Plain-text document sources
=== Begin Enclosure ===

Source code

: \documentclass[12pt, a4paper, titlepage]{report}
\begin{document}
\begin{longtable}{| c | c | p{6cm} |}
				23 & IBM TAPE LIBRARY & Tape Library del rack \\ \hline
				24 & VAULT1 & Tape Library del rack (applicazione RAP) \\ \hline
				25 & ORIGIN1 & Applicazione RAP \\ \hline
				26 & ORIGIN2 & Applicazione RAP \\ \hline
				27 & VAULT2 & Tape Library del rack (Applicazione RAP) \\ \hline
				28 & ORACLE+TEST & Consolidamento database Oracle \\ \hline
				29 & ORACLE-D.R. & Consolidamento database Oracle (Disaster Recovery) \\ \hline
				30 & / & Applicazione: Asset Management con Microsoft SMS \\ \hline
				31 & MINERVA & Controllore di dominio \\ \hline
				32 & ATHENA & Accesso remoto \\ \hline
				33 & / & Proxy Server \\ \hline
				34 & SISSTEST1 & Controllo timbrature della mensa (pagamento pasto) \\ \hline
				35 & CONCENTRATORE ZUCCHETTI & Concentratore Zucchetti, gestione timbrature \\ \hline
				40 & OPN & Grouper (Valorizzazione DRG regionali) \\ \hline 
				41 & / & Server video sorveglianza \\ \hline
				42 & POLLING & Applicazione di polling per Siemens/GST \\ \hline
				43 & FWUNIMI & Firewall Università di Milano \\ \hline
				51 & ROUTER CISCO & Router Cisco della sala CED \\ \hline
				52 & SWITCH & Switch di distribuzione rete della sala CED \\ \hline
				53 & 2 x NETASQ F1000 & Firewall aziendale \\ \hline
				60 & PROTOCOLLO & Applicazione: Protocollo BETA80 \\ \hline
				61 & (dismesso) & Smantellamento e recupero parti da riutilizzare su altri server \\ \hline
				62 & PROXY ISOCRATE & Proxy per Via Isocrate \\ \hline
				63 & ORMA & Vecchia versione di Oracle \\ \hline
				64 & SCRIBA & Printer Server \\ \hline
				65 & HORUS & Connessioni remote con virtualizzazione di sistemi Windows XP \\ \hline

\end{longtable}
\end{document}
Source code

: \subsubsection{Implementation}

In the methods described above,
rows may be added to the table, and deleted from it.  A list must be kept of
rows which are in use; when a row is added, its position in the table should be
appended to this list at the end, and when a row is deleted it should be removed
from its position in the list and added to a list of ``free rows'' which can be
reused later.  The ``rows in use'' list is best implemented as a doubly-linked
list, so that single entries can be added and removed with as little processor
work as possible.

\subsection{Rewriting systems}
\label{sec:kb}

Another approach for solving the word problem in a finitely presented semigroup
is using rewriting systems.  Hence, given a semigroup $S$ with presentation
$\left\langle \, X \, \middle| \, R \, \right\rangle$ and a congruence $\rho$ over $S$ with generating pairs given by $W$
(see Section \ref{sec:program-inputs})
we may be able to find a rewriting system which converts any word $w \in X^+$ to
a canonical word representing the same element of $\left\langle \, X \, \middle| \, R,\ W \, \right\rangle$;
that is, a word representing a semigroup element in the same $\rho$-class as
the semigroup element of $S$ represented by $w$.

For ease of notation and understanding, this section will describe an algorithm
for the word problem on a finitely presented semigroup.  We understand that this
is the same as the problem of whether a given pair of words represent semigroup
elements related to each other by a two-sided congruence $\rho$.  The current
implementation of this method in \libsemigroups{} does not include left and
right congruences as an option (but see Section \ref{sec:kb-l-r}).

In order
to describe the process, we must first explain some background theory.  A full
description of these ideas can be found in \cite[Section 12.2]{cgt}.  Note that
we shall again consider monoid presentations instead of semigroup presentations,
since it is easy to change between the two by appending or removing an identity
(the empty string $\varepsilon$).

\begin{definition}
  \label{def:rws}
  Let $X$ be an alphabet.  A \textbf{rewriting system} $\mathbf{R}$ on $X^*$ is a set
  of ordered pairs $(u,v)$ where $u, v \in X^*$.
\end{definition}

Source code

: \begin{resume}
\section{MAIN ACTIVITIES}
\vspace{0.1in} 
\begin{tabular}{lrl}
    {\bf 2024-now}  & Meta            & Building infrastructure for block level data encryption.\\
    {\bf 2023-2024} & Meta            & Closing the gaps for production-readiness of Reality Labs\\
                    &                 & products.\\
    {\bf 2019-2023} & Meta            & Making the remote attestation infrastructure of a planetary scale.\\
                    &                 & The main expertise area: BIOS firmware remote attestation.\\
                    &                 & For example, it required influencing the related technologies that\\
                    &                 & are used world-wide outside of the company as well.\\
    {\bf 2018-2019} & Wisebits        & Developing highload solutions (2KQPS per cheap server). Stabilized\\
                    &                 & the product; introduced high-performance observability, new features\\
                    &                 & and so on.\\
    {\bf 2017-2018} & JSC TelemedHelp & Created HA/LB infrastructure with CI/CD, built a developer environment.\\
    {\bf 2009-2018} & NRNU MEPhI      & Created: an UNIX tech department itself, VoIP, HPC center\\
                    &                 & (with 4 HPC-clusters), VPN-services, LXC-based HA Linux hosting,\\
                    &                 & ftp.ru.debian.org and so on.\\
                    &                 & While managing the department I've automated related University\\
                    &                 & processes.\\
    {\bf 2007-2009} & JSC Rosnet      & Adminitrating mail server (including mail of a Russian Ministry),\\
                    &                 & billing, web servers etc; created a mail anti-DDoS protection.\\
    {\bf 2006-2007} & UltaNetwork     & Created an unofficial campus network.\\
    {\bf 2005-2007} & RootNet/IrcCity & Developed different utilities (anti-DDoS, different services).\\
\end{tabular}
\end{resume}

=== End Enclosure ===

Copy only the entries from the first line to the line with "33 & / & Proxy Server \\ \hline", each exactly as it appears.

Source code

: \documentclass[12pt, a4paper, titlepage]{report}
\begin{document}
\begin{longtable}{| c | c | p{6cm} |}
				23 & IBM TAPE LIBRARY & Tape Library del rack \\ \hline
				24 & VAULT1 & Tape Library del rack (applicazione RAP) \\ \hline
				25 & ORIGIN1 & Applicazione RAP \\ \hline
				26 & ORIGIN2 & Applicazione RAP \\ \hline
				27 & VAULT2 & Tape Library del rack (Applicazione RAP) \\ \hline
				28 & ORACLE+TEST & Consolidamento database Oracle \\ \hline
				29 & ORACLE-D.R. & Consolidamento database Oracle (Disaster Recovery) \\ \hline
				30 & / & Applicazione: Asset Management con Microsoft SMS \\ \hline
				31 & MINERVA & Controllore di dominio \\ \hline
				32 & ATHENA & Accesso remoto \\ \hline
				33 & / & Proxy Server \\ \hline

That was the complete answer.